Source records:

________

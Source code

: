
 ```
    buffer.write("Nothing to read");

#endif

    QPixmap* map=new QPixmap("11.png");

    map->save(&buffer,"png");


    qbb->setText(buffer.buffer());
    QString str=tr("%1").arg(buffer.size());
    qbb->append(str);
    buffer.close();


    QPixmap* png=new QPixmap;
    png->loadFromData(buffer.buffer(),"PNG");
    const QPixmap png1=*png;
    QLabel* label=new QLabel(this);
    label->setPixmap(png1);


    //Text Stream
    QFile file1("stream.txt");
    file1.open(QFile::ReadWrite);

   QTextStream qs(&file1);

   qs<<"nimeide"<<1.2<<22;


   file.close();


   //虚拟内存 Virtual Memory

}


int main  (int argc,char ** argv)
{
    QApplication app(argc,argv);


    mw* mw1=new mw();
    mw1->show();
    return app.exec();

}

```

________

**WHAT YOU WILL DO**. The output should restate the data exactly, with no line missing.

**RESULT FOR THIS TASK**.
Source code

:
 ```
    buffer.write("Nothing to read");

#endif

    QPixmap* map=new QPixmap("11.png");

    map->save(&buffer,"png");


    qbb->setText(buffer.buffer());
    QString str=tr("%1").arg(buffer.size());
    qbb->append(str);
    buffer.close();


    QPixmap* png=new QPixmap;
    png->loadFromData(buffer.buffer(),"PNG");
    const QPixmap png1=*png;
    QLabel* label=new QLabel(this);
    label->setPixmap(png1);


    //Text Stream
    QFile file1("stream.txt");
    file1.open(QFile::ReadWrite);

   QTextStream qs(&file1);

   qs<<"nimeide"<<1.2<<22;


   file.close();


   //虚拟内存 Virtual Memory

}


int main  (int argc,char ** argv)
{
    QApplication app(argc,argv);


    mw* mw1=new mw();
    mw1->show();
    return app.exec();

}

```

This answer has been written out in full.